Exercise: Whichever lines of the entries hold the word "misma" should be identified and copied.

Information:
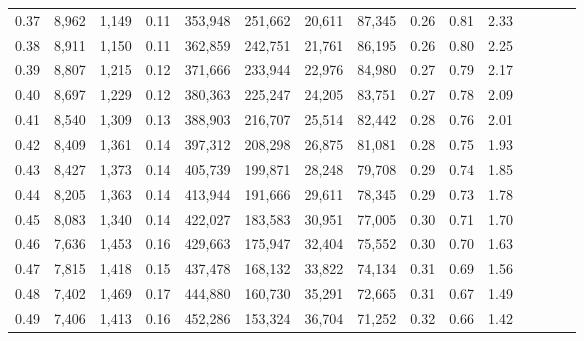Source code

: \begin{tabular}{rrrcrrrrrrrrrrr}
0.37 &   8,962 &   1,149 &                                       0.11 &  353,948 &  251,662 &   20,611 &   87,345 &  0.26 &  0.81 &                         2.33 \\
0.38 &   8,911 &   1,150 &                                       0.11 &  362,859 &  242,751 &   21,761 &   86,195 &  0.26 &  0.80 &                         2.25 \\
0.39 &   8,807 &   1,215 &                                       0.12 &  371,666 &  233,944 &   22,976 &   84,980 &  0.27 &  0.79 &                         2.17 \\
0.40 &   8,697 &   1,229 &                                       0.12 &  380,363 &  225,247 &   24,205 &   83,751 &  0.27 &  0.78 &                         2.09 \\
0.41 &   8,540 &   1,309 &                                       0.13 &  388,903 &  216,707 &   25,514 &   82,442 &  0.28 &  0.76 &                         2.01 \\
0.42 &   8,409 &   1,361 &                                       0.14 &  397,312 &  208,298 &   26,875 &   81,081 &  0.28 &  0.75 &                         1.93 \\
0.43 &   8,427 &   1,373 &                                       0.14 &  405,739 &  199,871 &   28,248 &   79,708 &  0.29 &  0.74 &                         1.85 \\
0.44 &   8,205 &   1,363 &                                       0.14 &  413,944 &  191,666 &   29,611 &   78,345 &  0.29 &  0.73 &                         1.78 \\
0.45 &   8,083 &   1,340 &                                       0.14 &  422,027 &  183,583 &   30,951 &   77,005 &  0.30 &  0.71 &                         1.70 \\
0.46 &   7,636 &   1,453 &                                       0.16 &  429,663 &  175,947 &   32,404 &   75,552 &  0.30 &  0.70 &                         1.63 \\
0.47 &   7,815 &   1,418 &                                       0.15 &  437,478 &  168,132 &   33,822 &   74,134 &  0.31 &  0.69 &                         1.56 \\
0.48 &   7,402 &   1,469 &                                       0.17 &  444,880 &  160,730 &   35,291 &   72,665 &  0.31 &  0.67 &                         1.49 \\
0.49 &   7,406 &   1,413 &                                       0.16 &  452,286 &  153,324 &   36,704 &   71,252 &  0.32 &  0.66 &                         1.42 \\

\end{tabular}

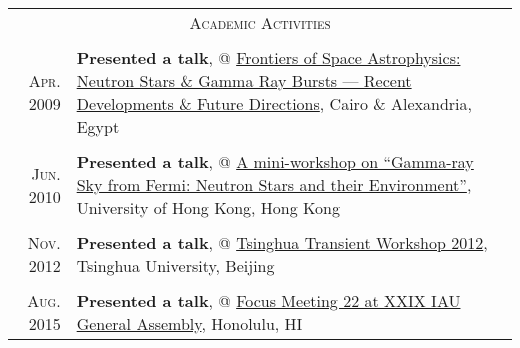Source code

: \documentclass[10pt]{article}
\begin{document}
\begin{longtable}{r|p{16.5cm}}

    \multicolumn{2}{c}{\textsc{Academic Activities}}  \\
    \multicolumn{2}{c}{} \\

    \textsc{Apr. 2009}   &   \textbf{Presented a talk}, @ \href{http://www.ns-grb.com/index0.html}{Frontiers of Space Astrophysics: Neutron Stars \& Gamma Ray Bursts --- Recent Developments \& Future Directions}, Cairo \& Alexandria, Egypt     \\
    \multicolumn{2}{c}{} \\

    \textsc{Jun. 2010}   &   \textbf{Presented a talk}, @ \href{http://www.physics.hku.hk/~astro/2010Astro/Index.htm}{A mini-workshop on ``Gamma-ray Sky from Fermi: Neutron Stars and their Environment''}, University of Hong Kong, Hong Kong   \\
    \multicolumn{2}{c}{} \\

    \textsc{Nov. 2012}   &   \textbf{Presented a talk}, @ \href{http://www.thca.tsinghua.edu.cn/en/index.php/Workshop_programme}{Tsinghua Transient Workshop 2012}, Tsinghua University, Beijing   \\
    \multicolumn{2}{c}{} \\

    \textsc{Aug. 2015}   &   \textbf{Presented a talk}, @ \href{http://hffiau.epfl.ch/page-116896.html}{Focus Meeting 22 at XXIX IAU
General Assembly}, Honolulu, HI     \\

\end{longtable}
\end{document}
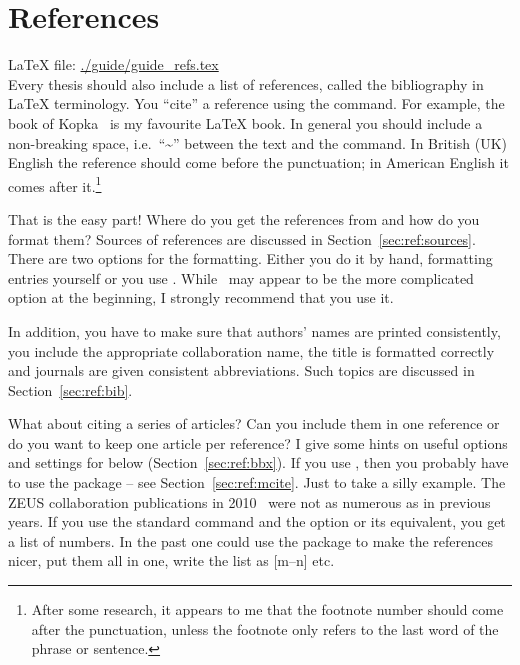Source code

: \chapter{References}
\label{sec:ref}

\LaTeX{} file: \url{./guide/guide_refs.tex}\\[1ex]
\noindent
Every thesis should also include a list of references, called the
bibliography in \LaTeX{} terminology. You \enquote{cite} a reference using
the  command. For example, the book of
Kopka~\cite{kopka04} is my favourite \LaTeX{} book. In general you
should include a non-breaking space, i.e.\ \enquote{\textasciitilde} between
the text and the  command. In British (UK) English the reference
should come before the punctuation; in American English it comes after
it.\footnote{After some research, it appears to me that the footnote
  number should come after the punctuation, unless the footnote only
  refers to the last word of the phrase or sentence.}

That is the easy part!  Where do you get the references from and how
do you format them? Sources of references are discussed in
Section~\ref{sec:ref:sources}.
There are two options for the formatting. Either you do it by
hand, formatting  entries yourself or you use
\BibTeX. While \BibTeX\ may appear to be the more complicated option
at the beginning, I strongly recommend that you use it.

In addition, you have to make sure that authors' names are
printed consistently, you include the appropriate collaboration
name, the title is formatted correctly and journals are given
consistent abbreviations. Such topics are discussed in
Section~\ref{sec:ref:bib}.

What about citing a series of articles? Can you
include them in one reference or do you want to keep one article per
reference?
I give some hints on
useful options and settings for  below (Section~\ref{sec:ref:bbx}).
If you use \BibTeX, then you probably have to use the 
package -- see Section~\ref{sec:ref:mcite}.
Just to take a silly example. The ZEUS collaboration
publications in
2010~\cite{Abramowicz:2010ih,Abramowicz:2010xc,Abramowicz:2010nj} were
not as numerous as in previous years. If you use the standard
 command and the  option or its equivalent,
you get a list of numbers.  In the past one could use the
 package to make the references nicer, put them all in
one, write the list as [m--n] etc.



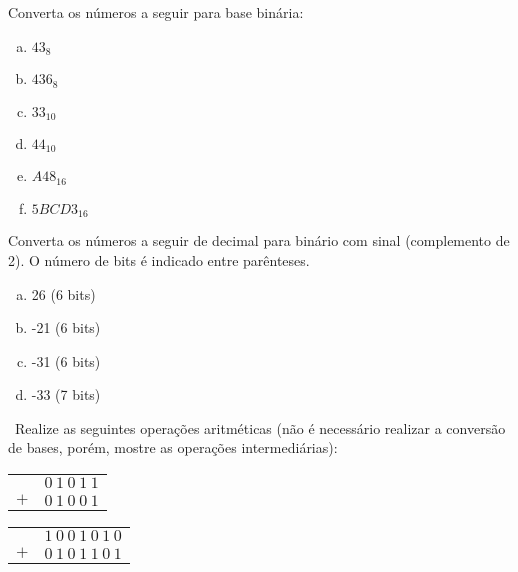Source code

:  Converta os números a seguir para base binária:

\begin{enumerate}[a)]
\item $43_8$
\item $436_8$
\item $33_{10}$
\item $44_{10}$
\item $A48_{16}$
\item $5BCD3_{16}$
\end{enumerate}

 Converta os números a seguir de decimal para
binário com sinal (complemento de 2). O número de bits é
indicado entre parênteses.

\begin{enumerate}[a)]
\item 26 (6 bits)
\item -21 (6 bits)
\item -31 (6 bits)
\item -33 (7 bits)
\end{enumerate}

~Realize as seguintes operações aritméticas (não é
necessário realizar a conversão de bases, porém, mostre as operações
intermediárias):\bigskip

\begin{minipage}{.5\textwidth}
\begin{center}
  \begin{tabular}[h]{rc}
     & $0\ 1\ 0\ 1\ 1$ \\
    $+$& $0\ 1\ 0\ 0\ 1$ \\\hline
  \end{tabular}
\end{center}
\end{minipage}
\begin{minipage}{.5\textwidth}
\begin{center}
  \begin{tabular}[h]{rc}
     & $1\ 0\ 0\ 1\ 0\ 1\ 0$ \\
    $+$& $0\ 1\ 0\ 1\ 1\ 0\ 1$ \\\hline
  \end{tabular}
\end{center}
\end{minipage}\vspace{1.5cm}

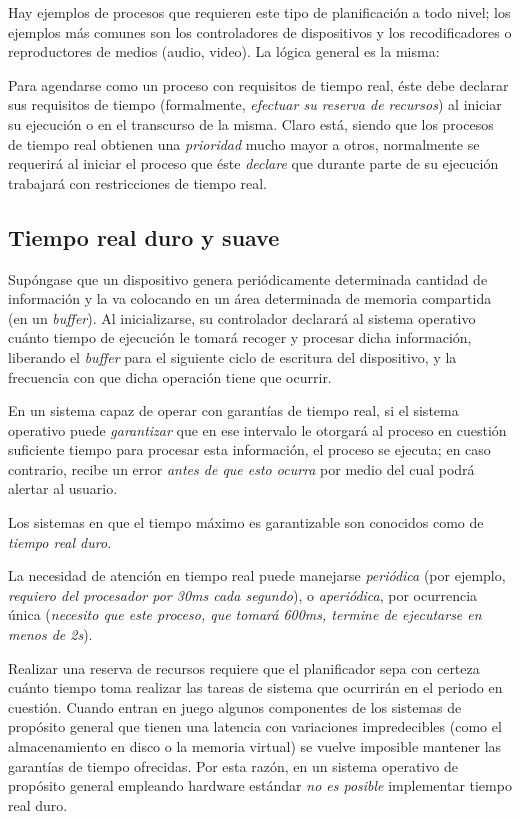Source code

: \documentclass[11pt,fleqn]{book} %
\begin{document}
Hay ejemplos de procesos que requieren este tipo de
planificación a todo nivel; los ejemplos más comunes son los
controladores de dispositivos y los recodificadores o reproductores de
medios (audio, video). La lógica general es la misma:

Para agendarse como un proceso con requisitos de tiempo real, éste
debe declarar sus requisitos de tiempo (formalmente, \emph{efectuar su reserva de recursos}) al iniciar su ejecución o en el transcurso de la
misma. Claro está, siendo que los procesos de tiempo real obtienen una
\emph{prioridad} mucho mayor a otros, normalmente se requerirá al iniciar
el proceso que éste \emph{declare} que durante parte de su ejecución
trabajará con restricciones de tiempo real.
\subsection{Tiempo real duro y suave}
\label{sec-4-5-1}


Supóngase que un dispositivo genera periódicamente determinada
cantidad de información y la va colocando en un área determinada de
memoria compartida (en un \emph{buffer}). Al inicializarse, su controlador
declarará al sistema operativo cuánto tiempo de ejecución le tomará
recoger y procesar dicha información, liberando el \emph{buffer} para el
siguiente ciclo de escritura del dispositivo, y la frecuencia con que
dicha operación tiene que ocurrir.

En un sistema capaz de operar con garantías de tiempo real, si el
sistema operativo puede \emph{garantizar} que en ese intervalo le otorgará
al proceso en cuestión suficiente tiempo para procesar esta
información, el proceso se ejecuta; en caso contrario, recibe un error
\emph{antes de que esto ocurra} por medio del cual podrá alertar al usuario.

Los sistemas en que el tiempo máximo es garantizable son conocidos
como de \emph{tiempo real duro}.

La necesidad de atención en tiempo real puede manejarse \emph{periódica}
(por ejemplo, \emph{requiero del procesador por 30ms cada segundo}), o
\emph{aperiódica}, por ocurrencia única (\emph{necesito que este proceso, que tomará 600ms, termine de ejecutarse en menos de 2s}).

Realizar una reserva de recursos requiere que el planificador sepa con
certeza cuánto tiempo toma realizar las tareas de sistema que
ocurrirán en el periodo en cuestión. Cuando entran en juego algunos
componentes de los sistemas de propósito general que tienen una
latencia con variaciones impredecibles (como el almacenamiento en
disco o la memoria virtual) se vuelve imposible mantener las garantías
de tiempo ofrecidas. Por esta razón, en un sistema operativo de
propósito general empleando hardware estándar \emph{no es posible}
implementar tiempo real duro.
\end{document}
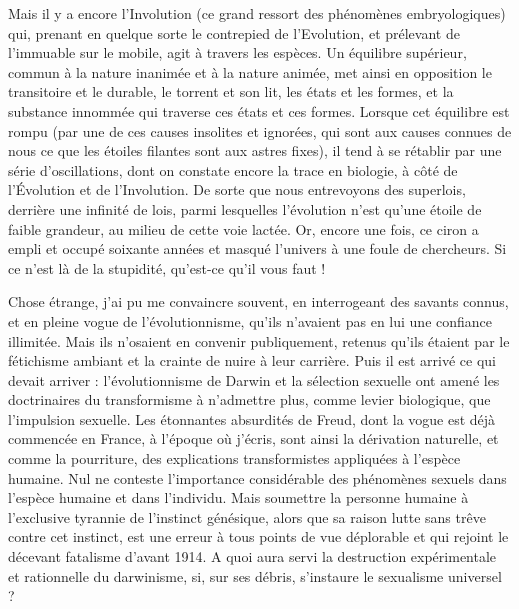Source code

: \documentclass[french,twoside]{book} %
\begin{document}
Mais il y a encore l’Involution (ce grand ressort des phénomènes embryologiques) qui, prenant en quelque sorte le contrepied de l’Evolution, et prélevant de l’immuable sur le mobile, agit à travers les espèces. Un équilibre supérieur, commun à la nature inanimée et à la nature animée, met ainsi en opposition le transitoire et le durable, le torrent et son lit, les états et les formes, et la substance innommée qui traverse ces états et ces formes. Lorsque cet équilibre est rompu (par une de ces causes insolites et ignorées, qui sont aux causes connues de nous ce que les étoiles filantes sont aux astres fixes), il tend à se rétablir par une série d’oscillations, dont on constate encore la trace en biologie, à côté de l’Évolution et de l’Involution. De sorte que nous entrevoyons des superlois, derrière une infinité de lois, parmi lesquelles l’évolution n’est qu’une étoile de faible grandeur, au milieu de cette voie lactée. Or, encore une fois, ce ciron a empli et occupé soixante années et masqué l’univers à une foule de chercheurs. Si ce n’est là de la stupidité, qu’est-ce qu’il vous faut !\par
Chose étrange, j’ai pu me convaincre souvent, en interrogeant des savants connus, et en pleine vogue de l’évolutionnisme, qu’ils n’avaient pas en lui une confiance illimitée. Mais ils n’osaient en convenir publiquement, retenus qu’ils étaient par le fétichisme ambiant et la crainte de nuire à leur carrière. Puis il est arrivé ce qui devait arriver : l’évolutionnisme de Darwin et la sélection sexuelle ont amené les doctrinaires du transformisme à n’admettre plus, comme levier biologique, que l’impulsion sexuelle. Les étonnantes absurdités de Freud, dont la vogue est déjà commencée en France, à l’époque où j’écris, sont ainsi la dérivation naturelle, et comme la pourriture, des explications transformistes appliquées à l’espèce humaine. Nul ne conteste l’importance considérable des phénomènes sexuels dans l’espèce humaine et dans l’individu. Mais soumettre la personne humaine à l’exclusive tyrannie de l’instinct génésique, alors que sa raison lutte sans trêve contre cet instinct, est une erreur à tous points de vue déplorable et qui rejoint le décevant fatalisme d’avant 1914. A quoi aura servi la destruction expérimentale et rationnelle du darwinisme, si, sur ses débris, s’instaure le sexualisme universel ?\par
\end{document}
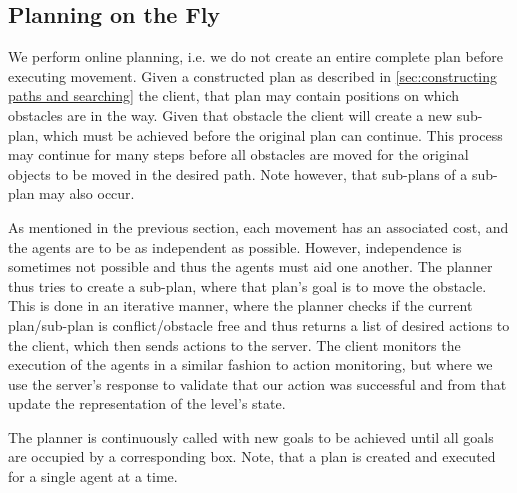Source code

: \subsection{Planning on the Fly}
\label{sec:planning on the fly}

We perform online planning, i.e. we do not create an entire complete plan before executing movement.
Given a constructed plan as described in \cref{sec:constructing paths and searching} the client, that plan may contain positions on which obstacles are in the way.
Given that obstacle the client will create a new sub-plan, which must be achieved before the original plan can continue.
This process may continue for many steps before all obstacles are moved for the original objects to be moved in the desired path.
Note however, that sub-plans of a sub-plan may also occur.

As mentioned in the previous section, each movement has an associated cost, and the agents are to be as independent as possible.
However, independence is sometimes not possible and thus the agents must aid one another.
The planner thus tries to create a sub-plan, where that plan's goal is to move the obstacle.
This is done in an iterative manner, where the planner checks if the current plan/sub-plan is conflict/obstacle free and thus returns a list of desired actions to the client, which then sends actions to the server.
The client monitors the execution of the agents in a similar fashion to action monitoring, but where we use the server's response to validate that our action was successful and from that update the representation of the level's state.

The planner is continuously called with new goals to be achieved until all goals are occupied by a corresponding box.
Note, that a plan is created and executed for a single agent at a time.
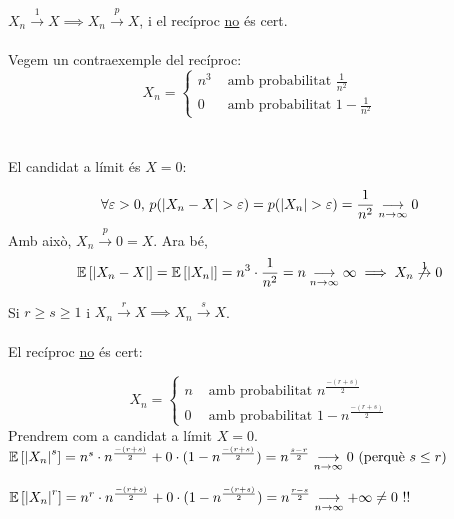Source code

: \begin{prop}[(II)]
  $X_n \overset{1}{\to} X \implies X_n \overset{p}{\to} X$, i el recíproc \underline{no} és cert. \\\\
  
  Vegem un contraexemple del recíproc: \\
  
  \[
    X_n = \begin{cases}
      n^3 &\text{ amb probabilitat } \frac{1}{n^2} \\
      0   &\text{ amb probabilitat } 1 - \frac{1}{n^2}
    \end{cases}
  \]
  \-\\\\
  
  
  El candidat a límit és $X=0$:
  
  \[ 
    \forall \varepsilon > 0, \, p(\left\vert X_n - X \right\vert > \varepsilon) = p(\left\vert X_n \right\vert > \varepsilon) = \frac{1}{n^2} \underset{n\to \infty}{\longrightarrow} 0
  \]
  Amb això, $X_n \overset{p}{\to} 0 = X$. Ara bé,
  \[
    \mathbb{E}\left[\left\vert X_n - X \right\vert\right] = \mathbb{E}\left[\left\vert X_n \right\vert\right] = n^3 \cdot \frac{1}{n^2} = n \underset{n \to \infty}{\longrightarrow} \infty \implies X_n \not\overset{1}{\to} 0
  \]
\end{prop}

\begin{prop}[(III)]
  Si $r\geq s \geq 1$ i $ X_n \overset{r}{\to} X \implies X_n \overset{s}{\to} X$.\\\\
  
  El recíproc \underline{no} és cert:
  
  \[
    X_n = \begin{cases}
      n &\text{ amb probabilitat } n^{\frac{-(r+s)}{2}} \\
      0 &\text{ amb probabilitat } 1 - n^{\frac{-(r+s)}{2}}
    \end{cases} 
  \]
  Prendrem com a candidat a límit $X=0$.\\
  
  $\mathbb{E}\left[\left\vert X_n \right\vert^s \right] = n^s \cdot n^{\frac{-(r+s)}{2}} + 0\cdot (1 - n^{\frac{-(r+s)}{2}}) = n^{\frac{s-r}{2}} \underset{n \to \infty}{\longrightarrow} 0 \text{ (perquè } s \leq r)$
  
  $\mathbb{E}\left[\left\vert X_n \right\vert^r \right] = n^r \cdot n^{\frac{-(r+s)}{2}} + 0\cdot (1 - n^{\frac{-(r+s)}{2}}) = n^{\frac{r-s}{2}} \underset{n \to \infty}{\longrightarrow} +\infty \not= 0 \text{ !!}$
\end{prop}

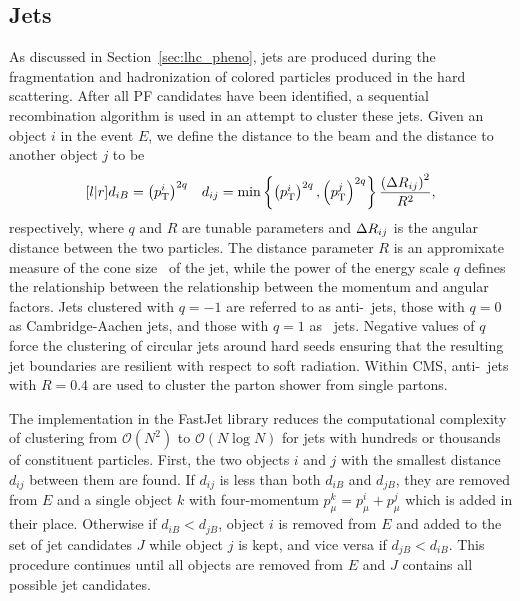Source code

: \subsection{Jets}
\label{sec:pf_jets}

As discussed in Section~\ref{sec:lhc_pheno}, jets are produced during the fragmentation and hadronization of colored particles produced in the hard scattering.
After all PF candidates have been identified, a sequential recombination algorithm is used in an attempt to cluster these jets.
Given an object $i$ in the event $E$, we define the distance to the beam and the distance to another object $j$ to be
\begin{equation}
  \begin{matrix}[l | r]
    \displaystyle
    d_{iB} = \left(p_{\mathrm{T}}^i\right)^{2q} &
    d_{ij} = \min \left\{\left(p_{\mathrm{T}}^i\right)^{2q}, \left(p_{\mathrm{T}}^j\right)^{2q} \right\} \dfrac{\left(\Delta R_{ij}\right)^2}{R^2} ,
  \end{matrix}
\end{equation}
respectively, where $q$ and $R$ are tunable parameters and $\Delta R_{ij}$ is the angular distance between the two particles.
The distance parameter $R$ is an appromixate measure of the cone size \dR\ of the jet, while the power of the energy scale $q$ defines the relationship between the relationship between the momentum and angular factors.
Jets clustered with $q = -1$ are referred to as anti-\kt\ jets, those with $q = 0$ as Cambridge-Aachen jets, and those with $q = 1$ as \kt\ jets.  
Negative values of $q$ force the clustering of circular jets around hard seeds ensuring that the resulting jet boundaries are resilient with respect to soft radiation.
Within CMS, anti-\kt\ jets with $R = 0.4$ are used to cluster the parton shower from single partons.

The implementation in the FastJet library reduces the computational complexity of clustering from $\mathcal{O}(N^2)$ to $\mathcal{O}(N \log N)$ for jets with hundreds or thousands of constituent particles.
First, the two objects $i$ and $j$ with the smallest distance $d_{ij}$ between them are found. 
If $d_{ij}$ is less than both $d_{iB}$ and $d_{jB}$, they are removed from $E$ and a single object $k$ with four-momentum $p_\mu^k = p_\mu^i + p_\mu^j$ which is added in their place. 
Otherwise if $d_{iB} < d_{jB}$, object $i$ is removed from $E$ and added to the set of jet candidates $J$ while object $j$ is kept, and vice versa if $d_{jB} < d_{iB}$.
This procedure continues until all objects are removed from $E$ and $J$ contains all possible jet candidates.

Written solution:
medios (audio, video). La lógica general es la misma:
misma. Claro está, siendo que los procesos de tiempo real obtienen una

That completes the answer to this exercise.